Activin E, a secreted peptide encoded by the inhibin/activin ßE subunit gene, is a member of the transforming growth factor-ß superfamily, which is predominantly expressed in the liver. Recent reports have suggested that activin E plays a role in energy homeostasis as a hepatokine. Here, using transgenic mice overexpressing activin E under the control of the ß-actin promoter, we demonstrate that activin E controls energy metabolism through brown/beige adipocytes. The glucose tolerance test and insulin tolerance test showed that the insulin sensitivity was improved in the transgenic mice. Furthermore, the mice had a high body temperature compared with wild-type mice. The transgenic brown adipose tissue and mesenteric white adipose tissue showed upregulation of uncoupling protein 1, which enables energy dissipation as heat by uncoupling oxidative phosphorylation from ATP production. Present results indicate that activin E activates energy expenditure through brown/beige adipocyte activation, suggesting that activin E has high potential for obesity therapy.

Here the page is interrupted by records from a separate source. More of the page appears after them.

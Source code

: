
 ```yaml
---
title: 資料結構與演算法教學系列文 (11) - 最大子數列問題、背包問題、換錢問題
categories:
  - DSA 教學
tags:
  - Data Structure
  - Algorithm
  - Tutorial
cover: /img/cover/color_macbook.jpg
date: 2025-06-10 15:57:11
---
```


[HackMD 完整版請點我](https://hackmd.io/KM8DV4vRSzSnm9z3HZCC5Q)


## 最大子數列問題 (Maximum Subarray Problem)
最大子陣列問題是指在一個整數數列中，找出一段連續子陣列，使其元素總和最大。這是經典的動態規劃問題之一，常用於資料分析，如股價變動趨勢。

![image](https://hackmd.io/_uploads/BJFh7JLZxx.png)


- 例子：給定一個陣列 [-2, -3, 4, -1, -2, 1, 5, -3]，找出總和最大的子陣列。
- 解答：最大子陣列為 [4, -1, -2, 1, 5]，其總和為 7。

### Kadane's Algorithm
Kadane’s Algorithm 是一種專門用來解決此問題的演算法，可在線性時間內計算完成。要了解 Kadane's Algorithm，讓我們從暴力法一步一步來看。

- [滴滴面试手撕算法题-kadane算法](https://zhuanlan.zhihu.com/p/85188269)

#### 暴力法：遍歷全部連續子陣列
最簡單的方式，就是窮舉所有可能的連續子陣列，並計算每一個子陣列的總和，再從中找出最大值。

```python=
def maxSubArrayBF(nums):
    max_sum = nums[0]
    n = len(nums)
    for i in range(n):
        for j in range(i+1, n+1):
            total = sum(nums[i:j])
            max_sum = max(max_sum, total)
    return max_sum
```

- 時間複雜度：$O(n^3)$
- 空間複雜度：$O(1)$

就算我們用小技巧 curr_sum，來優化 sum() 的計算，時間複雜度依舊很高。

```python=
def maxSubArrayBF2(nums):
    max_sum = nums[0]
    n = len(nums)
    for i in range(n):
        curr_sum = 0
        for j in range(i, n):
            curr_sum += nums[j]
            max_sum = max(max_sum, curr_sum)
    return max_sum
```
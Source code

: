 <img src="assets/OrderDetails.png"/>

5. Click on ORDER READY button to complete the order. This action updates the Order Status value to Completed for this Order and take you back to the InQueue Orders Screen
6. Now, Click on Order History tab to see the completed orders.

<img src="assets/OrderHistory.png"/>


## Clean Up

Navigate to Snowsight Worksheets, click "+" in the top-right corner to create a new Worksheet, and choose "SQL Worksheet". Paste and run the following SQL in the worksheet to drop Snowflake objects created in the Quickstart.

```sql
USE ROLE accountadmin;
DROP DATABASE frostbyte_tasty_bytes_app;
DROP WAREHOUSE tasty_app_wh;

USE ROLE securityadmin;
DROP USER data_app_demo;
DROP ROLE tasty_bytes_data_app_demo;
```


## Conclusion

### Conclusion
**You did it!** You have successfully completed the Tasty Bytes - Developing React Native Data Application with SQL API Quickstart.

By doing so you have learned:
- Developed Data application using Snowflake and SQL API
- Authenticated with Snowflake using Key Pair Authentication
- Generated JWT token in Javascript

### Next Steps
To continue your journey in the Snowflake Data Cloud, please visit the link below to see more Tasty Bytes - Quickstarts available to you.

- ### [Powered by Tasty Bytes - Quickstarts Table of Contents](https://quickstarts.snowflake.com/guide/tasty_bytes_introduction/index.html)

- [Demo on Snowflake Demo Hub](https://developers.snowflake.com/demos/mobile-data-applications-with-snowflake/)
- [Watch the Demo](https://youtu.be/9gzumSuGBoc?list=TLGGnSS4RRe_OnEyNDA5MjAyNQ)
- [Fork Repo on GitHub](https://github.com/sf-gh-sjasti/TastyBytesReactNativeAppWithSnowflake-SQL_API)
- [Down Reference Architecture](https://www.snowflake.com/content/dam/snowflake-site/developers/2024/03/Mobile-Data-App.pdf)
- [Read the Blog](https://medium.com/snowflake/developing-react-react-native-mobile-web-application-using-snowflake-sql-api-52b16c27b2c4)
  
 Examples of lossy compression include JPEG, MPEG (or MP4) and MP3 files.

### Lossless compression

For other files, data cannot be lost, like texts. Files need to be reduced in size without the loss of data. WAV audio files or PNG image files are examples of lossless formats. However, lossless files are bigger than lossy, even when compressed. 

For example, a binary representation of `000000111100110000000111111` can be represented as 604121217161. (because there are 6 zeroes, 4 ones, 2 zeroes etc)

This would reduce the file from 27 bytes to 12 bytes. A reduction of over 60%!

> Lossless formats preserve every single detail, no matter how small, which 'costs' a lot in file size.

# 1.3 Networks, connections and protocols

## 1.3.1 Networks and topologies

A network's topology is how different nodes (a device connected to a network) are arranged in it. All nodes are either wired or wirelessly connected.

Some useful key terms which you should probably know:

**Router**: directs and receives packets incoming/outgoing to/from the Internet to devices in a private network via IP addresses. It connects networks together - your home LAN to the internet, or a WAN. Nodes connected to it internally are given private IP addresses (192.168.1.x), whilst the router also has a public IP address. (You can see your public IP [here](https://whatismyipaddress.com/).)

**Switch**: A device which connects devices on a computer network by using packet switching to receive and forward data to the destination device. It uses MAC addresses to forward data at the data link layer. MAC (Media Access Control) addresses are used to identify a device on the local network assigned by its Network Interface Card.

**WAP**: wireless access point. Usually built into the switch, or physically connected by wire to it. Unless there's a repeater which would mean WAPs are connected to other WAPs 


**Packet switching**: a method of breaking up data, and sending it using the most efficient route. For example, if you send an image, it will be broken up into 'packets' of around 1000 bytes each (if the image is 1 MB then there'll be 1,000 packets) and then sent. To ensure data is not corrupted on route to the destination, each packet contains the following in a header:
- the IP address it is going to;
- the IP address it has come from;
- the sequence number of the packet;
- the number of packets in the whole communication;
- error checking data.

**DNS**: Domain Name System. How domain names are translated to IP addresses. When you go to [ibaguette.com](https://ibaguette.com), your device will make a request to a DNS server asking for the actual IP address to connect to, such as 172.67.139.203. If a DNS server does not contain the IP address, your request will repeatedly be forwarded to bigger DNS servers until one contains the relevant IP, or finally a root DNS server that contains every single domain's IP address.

Activin E Controls Energy Homeostasis in Both Brown and White Adipose Tissues as a Hepatokine.

Brown adipocyte activation or beige adipocyte emergence in white adipose tissue (WAT) increases energy expenditure, leading to a reduction in body fat mass and improved glucose metabolism. We found that activin E functions as a hepatokine that enhances thermogenesis in response to cold exposure through beige adipocyte emergence in inguinal WAT (ingWAT). Hepatic activin E overexpression activated thermogenesis through Ucp1 upregulation in ingWAT and other adipose tissues including interscapular brown adipose tissue and mesenteric WAT. Hepatic activin E-transgenic mice exhibited improved insulin sensitivity. Inhibin ßE gene silencing inhibited cold-induced Ucp1 induction in ingWAT. Furthermore, in vitro experiments suggested that activin E directly stimulated expression of Ucp1 and Fgf21, which was mediated by transforming growth factor-ß or activin type I receptors. We uncovered a function of activin E to stimulate energy expenditure through brown and beige adipocyte activation, suggesting a possible preventive or therapeutic target for obesity.